Data:
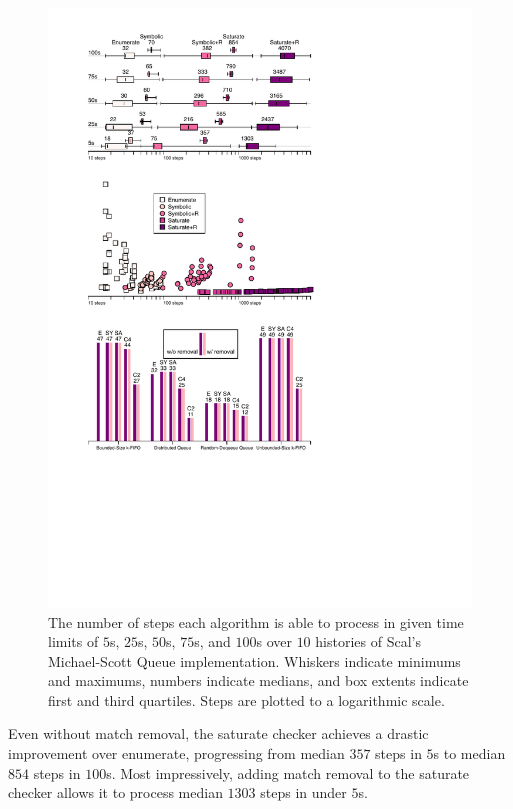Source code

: \begin{figure}[t]

  \centering
  \includegraphics[width=\linewidth]{figures/steps-until-timeout}

  \caption{The number of steps each algorithm is able to process in given time
  limits of $5$s, $25$s, $50$s, $75$s, and $100$s over $10$ histories of Scal’s
  Michael-Scott Queue implementation. Whiskers indicate minimums and maximums,
  numbers indicate medians, and box extents indicate first and third quartiles.
  Steps are plotted to a logarithmic scale.}

  \label{fig:steps}

\end{figure}

Even without match removal, the {\sc saturate} checker achieves a drastic
improvement over {\sc enumerate}, progressing from median $357$ steps in $5$s
to median $854$ steps in $100$s. Most impressively, adding match removal to the
{\sc saturate} checker allows it to process median $1303$ steps in under $5$s.

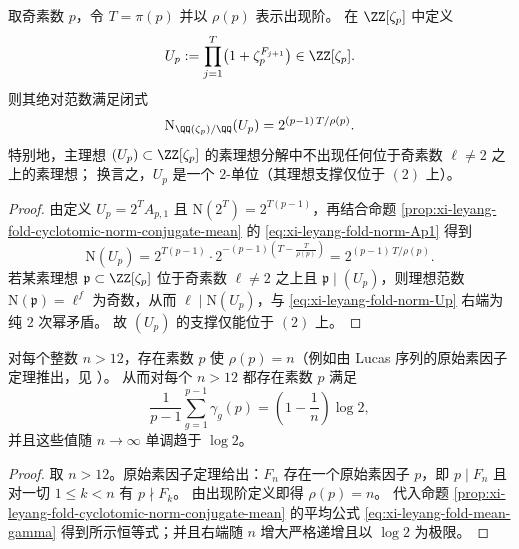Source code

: \begin{corollary}\label{cor:xi-leyang-fold-pisano-block-2unit}
取奇素数 \(p\)，令 \(T=\pi(p)\) 并以 \(\rho(p)\) 表示出现阶。
在 \(\ZZ[\zeta_p]\) 中定义
\[
U_p:=\prod_{j=1}^{T}\bigl(1+\zeta_p^{F_{j+1}}\bigr)\in\ZZ[\zeta_p].
\]
则其绝对范数满足闭式
\begin{equation}\label{eq:xi-leyang-fold-norm-Up}
\mathrm N_{\QQ(\zeta_p)/\QQ}(U_p)=2^{(p-1)\,T/\rho(p)}.
\end{equation}
特别地，主理想 \((U_p)\subset\ZZ[\zeta_p]\) 的素理想分解中不出现任何位于奇素数 \(\ell\neq 2\) 之上的素理想；
换言之，\(U_p\) 是一个 \(2\)-单位（其理想支撑仅位于 \((2)\) 上）。
\end{corollary}
\begin{proof}
由定义 \(U_p=2^T A_{p,1}\) 且 \(\mathrm N(2^T)=2^{T(p-1)}\)，再结合命题 \ref{prop:xi-leyang-fold-cyclotomic-norm-conjugate-mean} 的 \eqref{eq:xi-leyang-fold-norm-Ap1} 得到
\[
\mathrm N(U_p)=2^{T(p-1)}\cdot 2^{-(p-1)\left(T-\frac{T}{\rho(p)}\right)}
=2^{(p-1)\,T/\rho(p)}.
\]
若某素理想 \(\mathfrak p\subset\ZZ[\zeta_p]\) 位于奇素数 \(\ell\neq 2\) 之上且 \(\mathfrak p\mid (U_p)\)，则理想范数 \(\mathrm N(\mathfrak p)=\ell^f\) 为奇数，从而 \(\ell\mid \mathrm N(U_p)\)，与 \eqref{eq:xi-leyang-fold-norm-Up} 右端为纯 \(2\) 次幂矛盾。
故 \((U_p)\) 的支撑仅能位于 \((2)\) 上。
\end{proof}

\begin{corollary}[由原始素因子定理导出的无穷共轭平均衰减平台]\label{cor:xi-leyang-fold-infinite-mean-gamma-platform}
对每个整数 \(n>12\)，存在素数 \(p\) 使 \(\rho(p)=n\)（例如由 Lucas 序列的原始素因子定理推出，见 \cite{BiluHanrotVoutier2001PrimitiveDivisorsLucas}）。
从而对每个 \(n>12\) 都存在素数 \(p\) 满足
\[
\frac{1}{p-1}\sum_{g=1}^{p-1}\gamma_g(p)=\left(1-\frac{1}{n}\right)\log 2,
\]
并且这些值随 \(n\to\infty\) 单调趋于 \(\log 2\)。
\end{corollary}
\begin{proof}
取 \(n>12\)。原始素因子定理给出：\(F_n\) 存在一个原始素因子 \(p\)，即 \(p\mid F_n\) 且对一切 \(1\le k<n\) 有 \(p\nmid F_k\)。
由出现阶定义即得 \(\rho(p)=n\)。
代入命题 \ref{prop:xi-leyang-fold-cyclotomic-norm-conjugate-mean} 的平均公式 \eqref{eq:xi-leyang-fold-mean-gamma} 得到所示恒等式；并且右端随 \(n\) 增大严格递增且以 \(\log 2\) 为极限。
\end{proof}

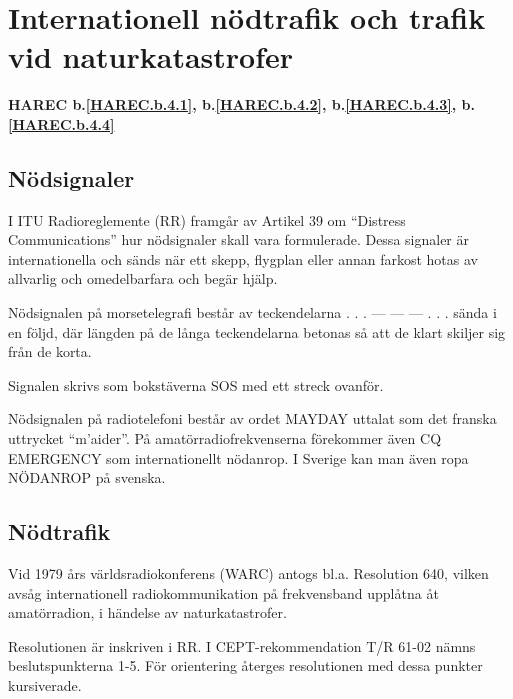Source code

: \section{Internationell nödtrafik och trafik vid naturkatastrofer}
\textbf{
HAREC b.\ref{HAREC.b.4.1}\label{myHAREC.b.4.1},
 b.\ref{HAREC.b.4.2}\label{myHAREC.b.4.2},
 b.\ref{HAREC.b.4.3}\label{myHAREC.b.4.3},
 b.\ref{HAREC.b.4.4}\label{myHAREC.b.4.4}
}

\subsection{Nödsignaler}

I ITU Radioreglemente (RR) framgår av Artikel 39 om ``Distress Communications''
hur nödsignaler skall vara formulerade. Dessa signaler är internationella och
sänds när ett skepp, flygplan eller annan farkost hotas av allvarlig och
omedelbarfara och begär hjälp.

Nödsignalen på morsetelegrafi består av teckendelarna . . . --- --- --- . . .
sända i en följd, där längden på de långa teckendelarna betonas så att de klart
skiljer sig från de korta.

Signalen skrivs som bokstäverna SOS med ett streck ovanför.

Nödsignalen på radiotelefoni består av ordet MAYDAY uttalat som det franska
uttrycket ``m'aider''.  På amatörradiofrekvenserna förekommer även CQ EMERGENCY
som internationellt nödanrop. I Sverige kan man även ropa NÖDANROP på svenska.

\subsection{Nödtrafik}

Vid 1979 års världsradiokonferens (WARC) antogs bl.a. Resolution 640, vilken
avsåg internationell radiokommunikation på frekvensband upplåtna åt
amatörradion, i händelse av naturkatastrofer.

Resolutionen är inskriven i RR. I CEPT-rekommendation T/R 61-02 nämns
beslutspunkterna 1-5. För orientering återges resolutionen med dessa punkter
kursiverade.

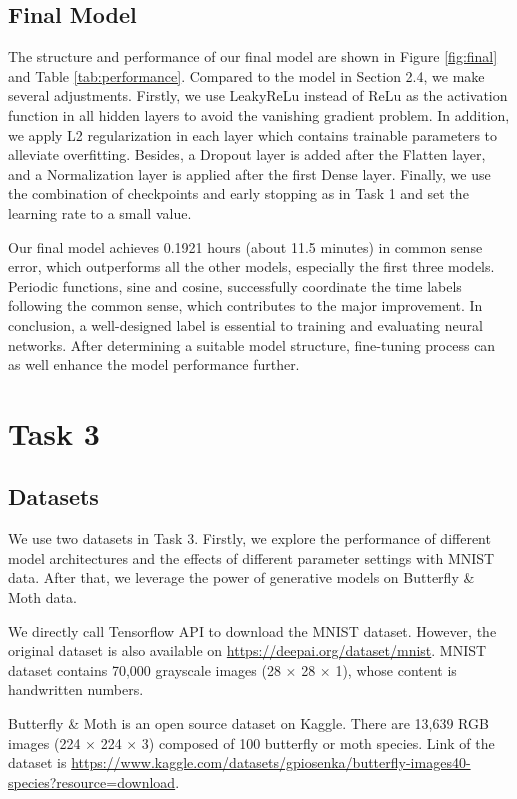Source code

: \documentclass{article}
\begin{document}
\subsection{Final Model}
The structure and performance of our final model are shown in Figure \ref{fig:final} and Table \ref{tab:performance}. Compared to the model in Section 2.4, we make several adjustments. Firstly, we use LeakyReLu instead of ReLu as the activation function in all hidden layers to avoid the vanishing gradient problem. In addition, we apply L2 regularization in each layer which contains trainable parameters to alleviate overfitting. Besides, a Dropout layer is added after the Flatten layer, and a Normalization layer is applied after the first Dense layer. Finally, we use the combination of checkpoints and early stopping as in Task 1 and set the learning rate to a small value.

Our final model achieves 0.1921 hours (about 11.5 minutes) in common sense error, which outperforms all the other models, especially the first three models. Periodic functions, sine and cosine, successfully coordinate the time labels following the common sense, which contributes to the major improvement. In conclusion, a well-designed label is essential to training and evaluating neural networks. After determining a suitable model structure, fine-tuning process can as well enhance the model performance further.

\section*{Task 3}
\setcounter{section}{3}
\setcounter{subsection}{0}
\subsection{Datasets}
We use two datasets in Task 3. Firstly, we explore the performance of different model architectures and the effects of different parameter settings with MNIST data. After that, we leverage the power of generative models on Butterfly \& Moth data. \par
We directly call Tensorflow API to download the MNIST dataset. However, the original dataset is also available on \url{https://deepai.org/dataset/mnist}. MNIST dataset contains 70,000 grayscale images (28 $\times$ 28 $\times$ 1), whose content is handwritten numbers. \par
Butterfly \& Moth is an open source dataset on Kaggle. There are 13,639 RGB images (224 $\times$ 224 $\times$ 3) composed of 100 butterfly or moth species. Link of the dataset is \url{https://www.kaggle.com/datasets/gpiosenka/butterfly-images40-species?resource=download}.
\end{document}
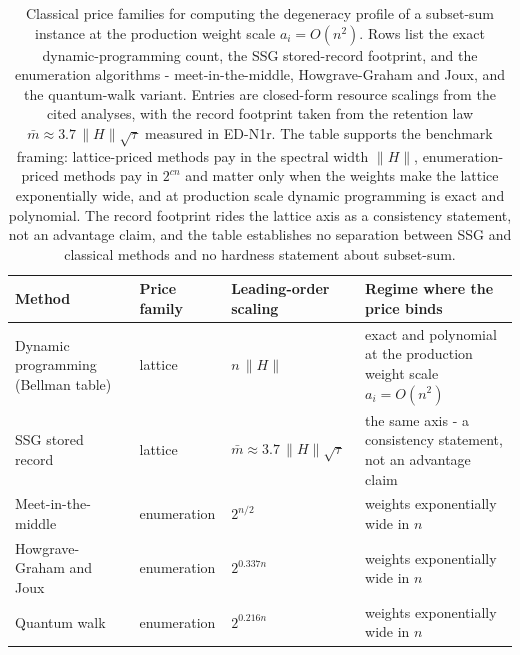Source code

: \begin{table}[t]
\caption{Classical price families for computing the degeneracy profile of a subset-sum instance at the production weight scale $a_i = O(n^{2})$. Rows list the exact dynamic-programming count, the SSG stored-record footprint, and the enumeration algorithms - meet-in-the-middle, Howgrave-Graham and Joux, and the quantum-walk variant. Entries are closed-form resource scalings from the cited analyses, with the record footprint taken from the retention law $\bar m \approx 3.7\,\|H\|\sqrt{\tau}$ measured in ED-N1r. The table supports the benchmark framing: lattice-priced methods pay in the spectral width $\|H\|$, enumeration-priced methods pay in $2^{cn}$ and matter only when the weights make the lattice exponentially wide, and at production scale dynamic programming is exact and polynomial. The record footprint rides the lattice axis as a consistency statement, not an advantage claim, and the table establishes no separation between SSG and classical methods and no hardness statement about subset-sum.}
\label{tab:dp-price}
\begin{ruledtabular}
\begin{tabular}{llll}
\textbf{Method} & \textbf{Price family} & \textbf{Leading-order scaling} & \textbf{Regime where the price binds} \\ \hline
Dynamic programming (Bellman table) & lattice & $n\,\|H\|$ & exact and polynomial at the production weight scale $a_i = O(n^2)$ \\
SSG stored record & lattice & $\bar m \approx 3.7\,\|H\|\sqrt{\tau}$ & the same axis - a consistency statement, not an advantage claim \\
Meet-in-the-middle & enumeration & $2^{n/2}$ & weights exponentially wide in $n$ \\
Howgrave-Graham and Joux & enumeration & $2^{0.337n}$ & weights exponentially wide in $n$ \\
Quantum walk & enumeration & $2^{0.216n}$ & weights exponentially wide in $n$ \\
\end{tabular}
\end{ruledtabular}
\end{table}

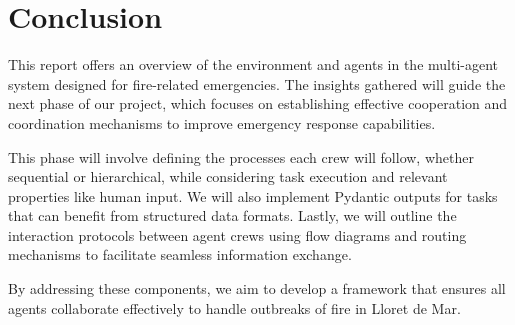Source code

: \section{Conclusion}
This report offers an overview of the environment and agents in the multi-agent system designed for fire-related emergencies. The insights gathered will guide the next phase of our project, which focuses on establishing effective cooperation and coordination mechanisms to improve emergency response capabilities.

This phase will involve defining the processes each crew will follow, whether sequential or hierarchical, while considering task execution and relevant properties like human input. We will also implement Pydantic outputs for tasks that can benefit from structured data formats. Lastly, we will outline the interaction protocols between agent crews using flow diagrams and routing mechanisms to facilitate seamless information exchange.

By addressing these components, we aim to develop a framework that ensures all agents collaborate effectively to handle outbreaks of fire in Lloret de Mar.
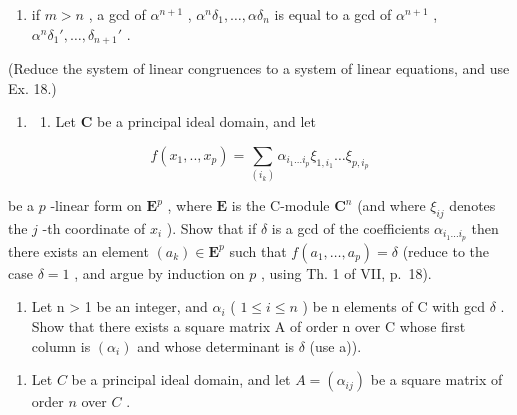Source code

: \begin{enumerate}
\def\labelenumi{\alph{enumi})}
\setcounter{enumi}{1}
\tightlist
\item
  if \(m > n\) , a gcd of \(\alpha^{n+1}\) , \(\alpha^n \delta_1, \ldots, \alpha \delta_n\) is equal to a gcd of \(\alpha^{n+1}\) , \(\alpha^n \delta_1', \ldots, \delta_{n+1}'\) .
\end{enumerate}

(Reduce the system of linear congruences to a system of linear equations, and use Ex. 18.)

\begin{enumerate}
\def\labelenumi{\arabic{enumi})}
\setcounter{enumi}{19}
\tightlist
\item
  \begin{enumerate}
  \def\labelenumii{\alph{enumii})}
  \tightlist
  \item
    Let \(\mathbf{C}\) be a principal ideal domain, and let
  \end{enumerate}
\end{enumerate}

\[
f (x _ {1},.., x _ {p}) = \sum_ {(i _ {k})} \alpha_ {i _ {1} \dots i _ {p}} \xi_ {1, i _ {1}} \dots \xi_ {p, i _ {p}}
\]

be a \(p\) -linear form on \(\mathbf{E}^p\) , where \(\mathbf{E}\) is the C-module \(\mathbf{C}^n\) (and where \(\xi_{ij}\) denotes the \(j\) -th coordinate of \(x_i\) ). Show that if \(\delta\) is a gcd of the coefficients \(\alpha_{i_1\dots i_p}\) then there exists an element \((a_k)\in \mathbf{E}^p\) such that \(f(a_1,\dots,a_p) = \delta\) (reduce to the case \(\delta = 1\) , and argue by induction on \(p\) , using Th. 1 of VII, p.~18).

\begin{enumerate}
\def\labelenumi{\alph{enumi})}
\setcounter{enumi}{1}
\tightlist
\item
  Let n \textgreater{} 1 be an integer, and \(\alpha_{i}\) ( \(1 \leqslant i \leqslant n\) ) be n elements of C with gcd \(\delta\) . Show that there exists a square matrix A of order n over C whose first column is \((\alpha_{i})\) and whose determinant is \(\delta\) (use a)).
\end{enumerate}

\begin{enumerate}
\def\labelenumi{\arabic{enumi})}
\setcounter{enumi}{20}
\tightlist
\item
  Let \(C\) be a principal ideal domain, and let \(A = (\alpha_{ij})\) be a square matrix of order \(n\) over \(C\) .
\end{enumerate}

Work item: What you return from the records above should be exactly everything from the line with "故 \((U_p)\) 的支撑仅能位于 \((2)\) 上。" down to the line with "Nödsignalen på morsetelegrafi", both kept, and no pictures.

Task solution:
故 \((U_p)\) 的支撑仅能位于 \((2)\) 上。
\end{proof}

\begin{corollary}[由原始素因子定理导出的无穷共轭平均衰减平台]\label{cor:xi-leyang-fold-infinite-mean-gamma-platform}
对每个整数 \(n>12\)，存在素数 \(p\) 使 \(\rho(p)=n\)（例如由 Lucas 序列的原始素因子定理推出，见 \cite{BiluHanrotVoutier2001PrimitiveDivisorsLucas}）。
从而对每个 \(n>12\) 都存在素数 \(p\) 满足
\[
\frac{1}{p-1}\sum_{g=1}^{p-1}\gamma_g(p)=\left(1-\frac{1}{n}\right)\log 2,
\]
并且这些值随 \(n\to\infty\) 单调趋于 \(\log 2\)。
\end{corollary}
\begin{proof}
取 \(n>12\)。原始素因子定理给出：\(F_n\) 存在一个原始素因子 \(p\)，即 \(p\mid F_n\) 且对一切 \(1\le k<n\) 有 \(p\nmid F_k\)。
由出现阶定义即得 \(\rho(p)=n\)。
代入命题 \ref{prop:xi-leyang-fold-cyclotomic-norm-conjugate-mean} 的平均公式 \eqref{eq:xi-leyang-fold-mean-gamma} 得到所示恒等式；并且右端随 \(n\) 增大严格递增且以 \(\log 2\) 为极限。
\end{proof}

Source code

: \section{Internationell nödtrafik och trafik vid naturkatastrofer}
\textbf{
HAREC b.\ref{HAREC.b.4.1}\label{myHAREC.b.4.1},
 b.\ref{HAREC.b.4.2}\label{myHAREC.b.4.2},
 b.\ref{HAREC.b.4.3}\label{myHAREC.b.4.3},
 b.\ref{HAREC.b.4.4}\label{myHAREC.b.4.4}
}

\subsection{Nödsignaler}

I ITU Radioreglemente (RR) framgår av Artikel 39 om ``Distress Communications''
hur nödsignaler skall vara formulerade. Dessa signaler är internationella och
sänds när ett skepp, flygplan eller annan farkost hotas av allvarlig och
omedelbarfara och begär hjälp.

Nödsignalen på morsetelegrafi består av teckendelarna . . . --- --- --- . . .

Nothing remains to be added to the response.